Um de seus hobbies era desenhar, e passava horas nessa atividade e se perguntava se um dia chegaria à habilidade de um artista renomado, porém, esse era um sonho muito distante. Em uma noite, desenhando em seu quarto, Fausto ouviu uma conversa do pai, Alencar, com os tios que moram no Norte:

– Há quanto tempo irmão? Vocês foram morar tão longe, só pra deixar saudades. Claro, eu não vou perder esse casamento. Diz pra noiva que nós não faltaremos. Embarcamos dia 13 de junho, mando mensagem assim que estiver em Manaus.

Fausto, ouviu a conversa e deitou-se na cama pensando: “Parece longe…”. Na sua cabeça se passavam muitas coisas e logo foi pesquisar na internet sobre o que deveria esperar dessa viagem – e ficou mais ansioso.

Tanta coisa diferente! Ele, de alguma forma, sentia que essa viagem o deixaria diferente. Afinal, nos seus 18 anos nunca havia saído do estado de São Paulo. Assim, um sentimento de aventura nasceu no seu coração. Mas temia perder a pose de jovem enjoado que já estava acostumado a fazer nas poucas e curtas viagens da família.

Chegada ao Norte

A viagem de avião decorreu sob turbulência e, no aeroporto de Manaus, já sentira a diferença de temperatura… “Que terra quente”, pensara. Na viagem, Fausto ouviu o tempo todo músicas com seu fone de cabeça que imitava chifres de diabinho. Veio fazendo seu papel de enjoado, porém, nada abalava o espírito aventureiro dos seus pais, que estavam felizes e tiraram muitas fotos do Encontro das Águas que, lindamente, se vê de avião. Ele havia ficado impressionado com a beleza da Amazônia vista de cima, porém não perdia sua pose de “ai que saco”! Esse era o papel que ele gostava de fazer.

Manaus é uma cidade grande e tumultuada. Fausto não se surpreendeu com isso, pois havia pesquisado tudo sobre ela na internet. Talvez soubesse mais sobre os manauaras que os próprios.

Dona Cássia e seu Alencar estavam como típicos turistas e quiseram conhecer o centro histórico. Fausto estava sem vontade de sair de perto do bom wi-fi do hotel, mas não queria ficar sozinho. Então, acompanhou os pais ao centro histórico e ao mercado municipal Adolpho Lisboa, uma construção do auge da economia amazonense da borracha, no final do século 19 e começo do século 20.

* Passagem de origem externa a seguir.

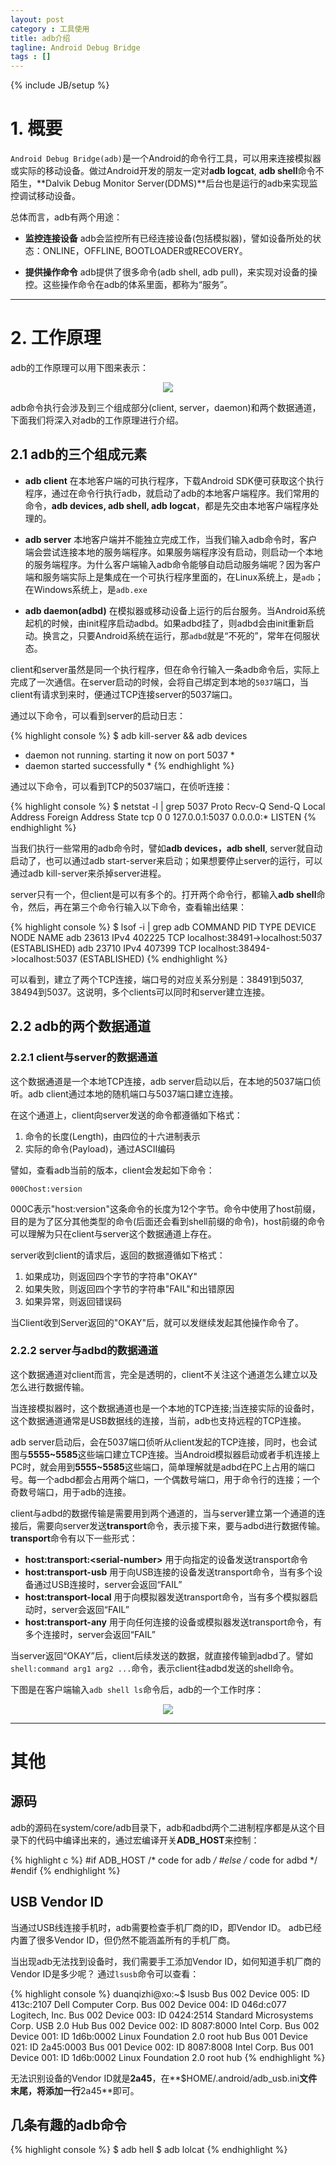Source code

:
 ```yaml
---
layout: post
category : 工具使用
title: adb介绍
tagline: Android Debug Bridge
tags : []
---
```

{% include JB/setup %}

# 1. 概要

`Android Debug Bridge(adb)`是一个Android的命令行工具，可以用来连接模拟器或实际的移动设备。做过Android开发的朋友一定对**adb logcat**, **adb shell**命令不陌生，**Dalvik Debug Monitor Server(DDMS)**后台也是运行的adb来实现监控调试移动设备。

总体而言，adb有两个用途：

- **监控连接设备** adb会监控所有已经连接设备(包括模拟器)，譬如设备所处的状态：ONLINE，OFFLINE, BOOTLOADER或RECOVERY。

- **提供操作命令** adb提供了很多命令(adb shell, adb pull)，来实现对设备的操控。这些操作命令在adb的体系里面，都称为“服务”。

***

# 2. 工作原理

adb的工作原理可以用下图来表示：

<div align="center"><img src="/assets/images/adb/1-three-elements-of-adb.png" /></div>

adb命令执行会涉及到三个组成部分(client, server，daemon)和两个数据通道，下面我们将深入对adb的工作原理进行介绍。

## 2.1 adb的三个组成元素

- **adb client**
  在本地客户端的可执行程序，下载Android SDK便可获取这个执行程序，通过在命令行执行adb，就启动了adb的本地客户端程序。我们常用的命令，**adb devices, adb shell, adb logcat**，都是先交由本地客户端程序处理的。

- **adb server**
  本地客户端并不能独立完成工作，当我们输入adb命令时，客户端会尝试连接本地的服务端程序。如果服务端程序没有启动，则启动一个本地的服务端程序。为什么客户端输入adb命令能够自动启动服务端呢？因为客户端和服务端实际上是集成在一个可执行程序里面的，在Linux系统上，是`adb`；在Windows系统上，是`adb.exe`

- **adb daemon(adbd)**
  在模拟器或移动设备上运行的后台服务。当Android系统起机的时候，由init程序启动adbd。如果adbd挂了，则adbd会由init重新启动。换言之，只要Android系统在运行，那`adbd`就是“不死的”，常年在伺服状态。
  
client和server虽然是同一个执行程序，但在命令行输入一条adb命令后，实际上完成了一次通信。在server启动的时候，会将自己绑定到本地的`5037`端口，当client有请求到来时，便通过TCP连接server的5037端口。

通过以下命令，可以看到server的启动日志：

{% highlight console %}
$ adb kill-server && adb devices
* daemon not running. starting it now on port 5037 *
* daemon started successfully *
{% endhighlight %}

通过以下命令，可以看到TCP的5037端口，在侦听连接：

{% highlight console %}
$ netstat -l | grep 5037
Proto Recv-Q Send-Q    Local Address   Foreign Address     State
tcp        0      0    127.0.0.1:5037  0.0.0.0:*           LISTEN
{% endhighlight %}

当我们执行一些常用的adb命令时，譬如**adb devices，adb shell**, server就自动启动了，也可以通过adb start-server来启动；如果想要停止server的运行，可以通过adb kill-server来杀掉server进程。

server只有一个，但client是可以有多个的。打开两个命令行，都输入**adb shell**命令，然后，再在第三个命令行输入以下命令，查看输出结果：

{% highlight console %}
$ lsof -i | grep adb
COMMAND   PID   TYPE DEVICE NODE NAME
adb     23613   IPv4 402225 TCP  localhost:38491->localhost:5037 (ESTABLISHED)
adb     23710   IPv4 407399 TCP  localhost:38494->localhost:5037 (ESTABLISHED)
{% endhighlight %}

可以看到，建立了两个TCP连接，端口号的对应关系分别是：38491到5037, 38494到5037。这说明，多个clients可以同时和server建立连接。

## 2.2 adb的两个数据通道

### 2.2.1 client与server的数据通道 

这个数据通道是一个本地TCP连接，adb server启动以后，在本地的5037端口侦听。adb client通过本地的随机端口与5037端口建立连接。

在这个通道上，client向server发送的命令都遵循如下格式：

1. 命令的长度(Length)，由四位的十六进制表示
2. 实际的命令(Payload)，通过ASCII编码

譬如，查看adb当前的版本，client会发起如下命令：

    000Chost:version

000C表示"host:version"这条命令的长度为12个字节。命令中使用了host前缀，目的是为了区分其他类型的命令(后面还会看到shell前缀的命令)，host前缀的命令可以理解为只在client与server这个数据通道上存在。

server收到client的请求后，返回的数据遵循如下格式：

1. 如果成功，则返回四个字节的字符串"OKAY"
2. 如果失败，则返回四个字节的字符串"FAIL"和出错原因
3. 如果异常，则返回错误码

当Client收到Server返回的"OKAY"后，就可以发继续发起其他操作命令了。

### 2.2.2 **server与adbd的数据通道**

这个数据通道对client而言，完全是透明的，client不关注这个通道怎么建立以及怎么进行数据传输。

当连接模拟器时，这个数据通道也是一个本地的TCP连接;当连接实际的设备时，这个数据通道通常是USB数据线的连接，当前，adb也支持远程的TCP连接。

adb server启动后，会在5037端口侦听从client发起的TCP连接，同时，也会试图与**5555~5585**这些端口建立TCP连接。当Android模拟器启动或者手机连接上PC时，就会用到**5555~5585**这些端口，简单理解就是adbd在PC上占用的端口号。每一个adbd都会占用两个端口，一个偶数号端口，用于命令行的连接；一个奇数号端口，用于adb的连接。
    
client与adbd的数据传输是需要用到两个通道的，当与server建立第一个通道的连接后，需要向server发送**transport**命令，表示接下来，要与adbd进行数据传输。**transport**命令有以下一些形式：

- **host:transport:&lt;serial-number&gt;** 用于向指定的设备发送transport命令
- **host:transport-usb** 用于向USB连接的设备发送transport命令，当有多个设备通过USB连接时，server会返回“FAIL”
- **host:transport-local** 用于向模拟器发送transport命令，当有多个模拟器启动时，server会返回“FAIL”
- **host:transport-any** 用于向任何连接的设备或模拟器发送transport命令，有多个连接时，server会返回“FAIL”

当server返回“OKAY”后，client后续发送的数据，就直接传输到adbd了。譬如`shell:command arg1 arg2 ...`命令，表示client往adbd发送的shell命令。

下图是在客户端输入`adb shell ls`命令后，adb的一个工作时序：

<div align="center"><img src="/assets/images/adb/2-adb-time-sequence.png" /></div>

***

# 其他

## 源码

adb的源码在system/core/adb目录下，adb和adbd两个二进制程序都是从这个目录下的代码中编译出来的，通过宏编译开关**ADB_HOST**来控制：

{% highlight c %}
#if ADB_HOST
/* code for adb */
#else
/* code for adbd */
#endif
{% endhighlight %}


## USB Vendor ID

当通过USB线连接手机时，adb需要检查手机厂商的ID，即Vendor ID。
adb已经内置了很多Vendor ID，但仍然不能涵盖所有的手机厂商。

当出现adb无法找到设备时，我们需要手工添加Vendor ID，如何知道手机厂商的Vendor ID是多少呢？ 通过`lsusb`命令可以查看：

{% highlight console %}
duanqizhi@xo:~$ lsusb 
Bus 002 Device 005: ID 413c:2107 Dell Computer Corp. 
Bus 002 Device 004: ID 046d:c077 Logitech, Inc. 
Bus 002 Device 003: ID 0424:2514 Standard Microsystems Corp. USB 2.0 Hub
Bus 002 Device 002: ID 8087:8000 Intel Corp. 
Bus 002 Device 001: ID 1d6b:0002 Linux Foundation 2.0 root hub
Bus 001 Device 021: ID 2a45:0003 
Bus 001 Device 002: ID 8087:8008 Intel Corp. 
Bus 001 Device 001: ID 1d6b:0002 Linux Foundation 2.0 root hub
{% endhighlight %}

无法识别设备的Vendor ID就是**2a45**，在**$HOME/.android/adb_usb.ini**文件末尾，将添加一行**2a45**即可。

## 几条有趣的adb命令

{% highlight console %}
$ adb hell
$ adb lolcat
{% endhighlight %}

Deu de cara com variado comércio de artesanatos, comidas, ervas e peixes amazônicos. Um lugar de aromas e coisas diferentes. Um rio de novidades, para quem sequer havia entrado em uma daquelas casas do norte que existem em São Paulo.

O mercado de Manaus estava cheio de turistas, e no meio do vozerio da Babel amazônica, destacava-se, para Fausto, as buzinas de embarcações que partiam e chegavam na orla do rio Negro, ao lado.

Seus pais estavam inebriados, tiravam fotos, provavam iguarias da culinária local e compravam lembrancinhas. Fausto, à essa altura, já estava cansado, afinal era quase meio-dia, o sol estava escaldante, e o calor parecia infernal para quem carregava sacolas com camisas, peneiras, adereços indígenas etc.

De repente, em um descuido, Fausto esbarrou e tropeçou contra duas mulheres e as sacolas se espalharam para todos os lados.

– Ei, cuidado por onde anda, quase quebrei a sandália – disse a mais velha.

– E eu bati o meu joelho – disse a mais nova, expondo o seu sotaque nordestino.

Os pais de Fausto chegaram com pressa:

– O que houve? disse o pai. Eu vi o tombo que levaram.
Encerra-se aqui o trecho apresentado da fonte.